I had been sober for one year, twelve days, and eighteen hours. The waistband on my jeans was cutting a ridge in my once flat, and now rounder, stomach. Without alcohol I needed something, so food comforted me. Double Stuf Oreos took the edge off. I carried a dozen or so around with me in a ziplock bag in my purse next to a copy of my mother’s note—her message in a bottle cast from an island of regret.
He isn’t who you think he is …
.
My palms were sweaty, and I had that odd, new feeling of not quite fitting in my own skin. One of the downsides to being sober is you get to feel uncomfortable most of the time.
I’d been gone for ten years.
I knew I would leave Wilton and Alex again. What I didn’t know is if I would ever come back. Addison was right; if I was to go I needed to get gone, and if I were to stay? I wasn’t sure how to do that.
Alex and I sat in the car for hours that day at Rucker’s Ravine and talked about his life.
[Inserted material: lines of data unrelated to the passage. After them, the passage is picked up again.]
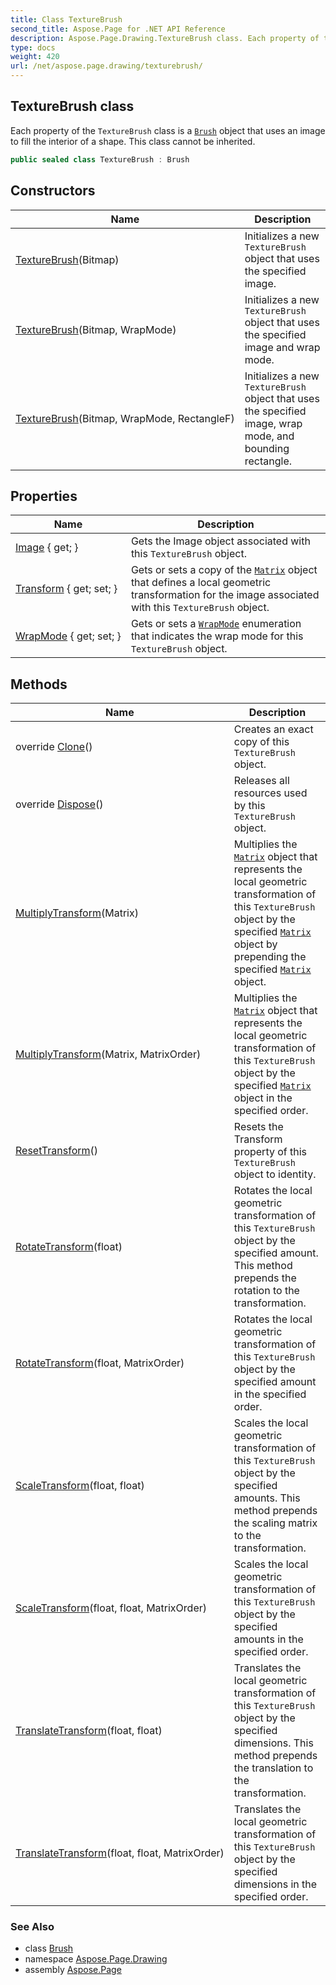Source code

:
 ```yaml
---
title: Class TextureBrush
second_title: Aspose.Page for .NET API Reference
description: Aspose.Page.Drawing.TextureBrush class. Each property of the TextureBrush class is a Brush object that uses an image to fill the interior of a shape. This class cannot be inherited
type: docs
weight: 420
url: /net/aspose.page.drawing/texturebrush/
---
```

## TextureBrush class

Each property of the `TextureBrush` class is a [`Brush`](../brush/) object that uses an image to fill the interior of a shape. This class cannot be inherited.

```csharp
public sealed class TextureBrush : Brush
```

## Constructors

| Name | Description |
| --- | --- |
| [TextureBrush](texturebrush/#constructor)(Bitmap) | Initializes a new `TextureBrush` object that uses the specified image. |
| [TextureBrush](texturebrush/#constructor_1)(Bitmap, WrapMode) | Initializes a new `TextureBrush` object that uses the specified image and wrap mode. |
| [TextureBrush](texturebrush/#constructor_2)(Bitmap, WrapMode, RectangleF) | Initializes a new `TextureBrush` object that uses the specified image, wrap mode, and bounding rectangle. |

## Properties

| Name | Description |
| --- | --- |
| [Image](../../aspose.page.drawing/texturebrush/image/) { get; } | Gets the Image object associated with this `TextureBrush` object. |
| [Transform](../../aspose.page.drawing/texturebrush/transform/) { get; set; } | Gets or sets a copy of the [`Matrix`](../../aspose.page.drawing.drawing2d/matrix/) object that defines a local geometric transformation for the image associated with this `TextureBrush` object. |
| [WrapMode](../../aspose.page.drawing/texturebrush/wrapmode/) { get; set; } | Gets or sets a [`WrapMode`](../../aspose.page.drawing.drawing2d/wrapmode/) enumeration that indicates the wrap mode for this `TextureBrush` object. |

## Methods

| Name | Description |
| --- | --- |
| override [Clone](../../aspose.page.drawing/texturebrush/clone/)() | Creates an exact copy of this `TextureBrush` object. |
| override [Dispose](../../aspose.page.drawing/texturebrush/dispose/)() | Releases all resources used by this `TextureBrush` object. |
| [MultiplyTransform](../../aspose.page.drawing/texturebrush/multiplytransform/#multiplytransform)(Matrix) | Multiplies the [`Matrix`](../../aspose.page.drawing.drawing2d/matrix/) object that represents the local geometric transformation of this `TextureBrush` object by the specified [`Matrix`](../../aspose.page.drawing.drawing2d/matrix/) object by prepending the specified [`Matrix`](../../aspose.page.drawing.drawing2d/matrix/) object. |
| [MultiplyTransform](../../aspose.page.drawing/texturebrush/multiplytransform/#multiplytransform_1)(Matrix, MatrixOrder) | Multiplies the [`Matrix`](../../aspose.page.drawing.drawing2d/matrix/) object that represents the local geometric transformation of this `TextureBrush` object by the specified [`Matrix`](../../aspose.page.drawing.drawing2d/matrix/) object in the specified order. |
| [ResetTransform](../../aspose.page.drawing/texturebrush/resettransform/)() | Resets the Transform property of this `TextureBrush` object to identity. |
| [RotateTransform](../../aspose.page.drawing/texturebrush/rotatetransform/#rotatetransform)(float) | Rotates the local geometric transformation of this `TextureBrush` object by the specified amount. This method prepends the rotation to the transformation. |
| [RotateTransform](../../aspose.page.drawing/texturebrush/rotatetransform/#rotatetransform_1)(float, MatrixOrder) | Rotates the local geometric transformation of this `TextureBrush` object by the specified amount in the specified order. |
| [ScaleTransform](../../aspose.page.drawing/texturebrush/scaletransform/#scaletransform)(float, float) | Scales the local geometric transformation of this `TextureBrush` object by the specified amounts. This method prepends the scaling matrix to the transformation. |
| [ScaleTransform](../../aspose.page.drawing/texturebrush/scaletransform/#scaletransform_1)(float, float, MatrixOrder) | Scales the local geometric transformation of this `TextureBrush` object by the specified amounts in the specified order. |
| [TranslateTransform](../../aspose.page.drawing/texturebrush/translatetransform/#translatetransform)(float, float) | Translates the local geometric transformation of this `TextureBrush` object by the specified dimensions. This method prepends the translation to the transformation. |
| [TranslateTransform](../../aspose.page.drawing/texturebrush/translatetransform/#translatetransform_1)(float, float, MatrixOrder) | Translates the local geometric transformation of this `TextureBrush` object by the specified dimensions in the specified order. |

### See Also

* class [Brush](../brush/)
* namespace [Aspose.Page.Drawing](../../aspose.page.drawing/)
* assembly [Aspose.Page](../../)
He told me he missed me, even though he never knew me. “Does that sound stupid?” he asked.
“No,” I said.
We went to breakfast at the Omega diner and discovered our mutual love for onion rings and chocolate milkshakes. I began to feel woefully incapable of sustaining a presence in his life. I wanted to drink more than I wanted to be with him.
I called Addison from the pay phone by the restroom and asked him to come get us. I didn’t tell him he was only taking Alex until he got there.
Addison wasn’t surprised. He acted as if he had known all along that this was how it would go. Instead of feeling relieved, I was disappointed. Perhaps I had hoped he would fight for me to stay. Alex wasn’t as accommodating, and insisted on understanding why I had to go.
“I’m not a good person,” I said, as he turned away to hide his tears.
“How can you say that? You’re my mother,” he said. I didn’t understand that in his mind, if I was not a good person, then neither was he. It wouldn’t have mattered to explain that I was sure he had more of Addison in him than me and more of me than my father.
“That’s not what she means,” Addison said. “She means she doesn’t feel good. She needs to get better.”
Alex looked at me as if I had a big tumor coming out of my head that he hadn’t noticed before.
“I haven’t been myself for a long time,” I said, as I brushed my hand through Alex’s flannel-soft hair. It would have been easy to love a boy with hair that smooth.
In the end, Addison and Alex let me go. Alex made me promise to come back as soon as I felt better. “There are worse things than leaving,” Addison said, as he walked me to the car. I wondered what he meant. The only thing worse than leaving is coming back?
Alex stood rigidly by Addison’s truck like a good soldier and watched me leave for the second time in his short life.
I drove through the night and found myself in Pittsburgh just as
the sun was coming up. I found my way to Diana’s old house and fell asleep in my car. A neighbor told me where she was buried and made me a hot cup of coffee to go.
I told Diana everything that day. I started standing up, and as I got deeper into the story, I sat on her grave and leaned against her headstone and talked until I was hoarse. I found words to describe what had happened that night. Words I had never spoken to a living soul. Words I could only say to the woman who had mothered my child and who tried to mother me. I needed her to know there was a reason I did what I did.
I got halfway back to the car before I realized I had not said the one thing I needed to say. I went back and kneeled next to her headstone and got close to the earth and whispered, “Thank you.” Maybe it was the wind, or the way the branch of the oak tree that stood guard beside her grave gave way, or maybe it was the ground beneath me releasing the cold, but I felt a shift, a slow turning.